───── Task data ─────

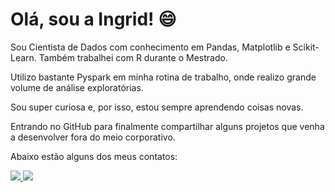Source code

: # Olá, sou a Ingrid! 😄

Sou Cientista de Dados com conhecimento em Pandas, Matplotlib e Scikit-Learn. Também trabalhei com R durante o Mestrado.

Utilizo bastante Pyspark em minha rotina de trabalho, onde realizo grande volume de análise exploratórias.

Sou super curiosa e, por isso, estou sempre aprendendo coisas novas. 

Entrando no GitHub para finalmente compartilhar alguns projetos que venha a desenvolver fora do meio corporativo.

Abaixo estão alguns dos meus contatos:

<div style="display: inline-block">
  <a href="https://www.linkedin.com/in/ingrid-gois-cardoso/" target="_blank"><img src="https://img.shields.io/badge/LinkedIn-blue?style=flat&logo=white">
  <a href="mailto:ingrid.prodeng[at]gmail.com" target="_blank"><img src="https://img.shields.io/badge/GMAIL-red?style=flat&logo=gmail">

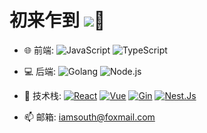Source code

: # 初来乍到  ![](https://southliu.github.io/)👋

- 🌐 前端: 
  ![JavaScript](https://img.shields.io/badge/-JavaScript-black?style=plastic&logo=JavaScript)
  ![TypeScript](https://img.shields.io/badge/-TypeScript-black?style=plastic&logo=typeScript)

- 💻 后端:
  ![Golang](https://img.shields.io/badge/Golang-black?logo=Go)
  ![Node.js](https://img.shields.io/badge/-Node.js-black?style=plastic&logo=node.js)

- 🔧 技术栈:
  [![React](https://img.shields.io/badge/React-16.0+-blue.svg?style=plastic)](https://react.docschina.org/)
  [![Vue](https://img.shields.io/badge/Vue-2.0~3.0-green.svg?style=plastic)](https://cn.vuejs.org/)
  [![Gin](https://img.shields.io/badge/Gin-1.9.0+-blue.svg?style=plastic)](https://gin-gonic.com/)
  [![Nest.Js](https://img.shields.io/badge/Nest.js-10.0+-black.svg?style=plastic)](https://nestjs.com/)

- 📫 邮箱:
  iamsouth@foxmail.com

─────

Copy each line above precisely, dropping the pictures.

Source code

: # Olá, sou a Ingrid! 😄

Sou Cientista de Dados com conhecimento em Pandas, Matplotlib e Scikit-Learn. Também trabalhei com R durante o Mestrado.

Utilizo bastante Pyspark em minha rotina de trabalho, onde realizo grande volume de análise exploratórias.

Sou super curiosa e, por isso, estou sempre aprendendo coisas novas. 

Entrando no GitHub para finalmente compartilhar alguns projetos que venha a desenvolver fora do meio corporativo.

Abaixo estão alguns dos meus contatos:

<div style="display: inline-block">
  <a href="https://www.linkedin.com/in/ingrid-gois-cardoso/" target="_blank"><img src="https://img.shields.io/badge/LinkedIn-blue?style=flat&logo=white">
  <a href="mailto:ingrid.prodeng[at]gmail.com" target="_blank"><img src="https://img.shields.io/badge/GMAIL-red?style=flat&logo=gmail">

Source code

: # 初来乍到  ![](https://southliu.github.io/)👋

- 🌐 前端: 
  ![JavaScript](https://img.shields.io/badge/-JavaScript-black?style=plastic&logo=JavaScript)
  ![TypeScript](https://img.shields.io/badge/-TypeScript-black?style=plastic&logo=typeScript)

- 💻 后端:
  ![Golang](https://img.shields.io/badge/Golang-black?logo=Go)
  ![Node.js](https://img.shields.io/badge/-Node.js-black?style=plastic&logo=node.js)

- 🔧 技术栈:
  [![React](https://img.shields.io/badge/React-16.0+-blue.svg?style=plastic)](https://react.docschina.org/)
  [![Vue](https://img.shields.io/badge/Vue-2.0~3.0-green.svg?style=plastic)](https://cn.vuejs.org/)
  [![Gin](https://img.shields.io/badge/Gin-1.9.0+-blue.svg?style=plastic)](https://gin-gonic.com/)
  [![Nest.Js](https://img.shields.io/badge/Nest.js-10.0+-black.svg?style=plastic)](https://nestjs.com/)

- 📫 邮箱:
  iamsouth@foxmail.com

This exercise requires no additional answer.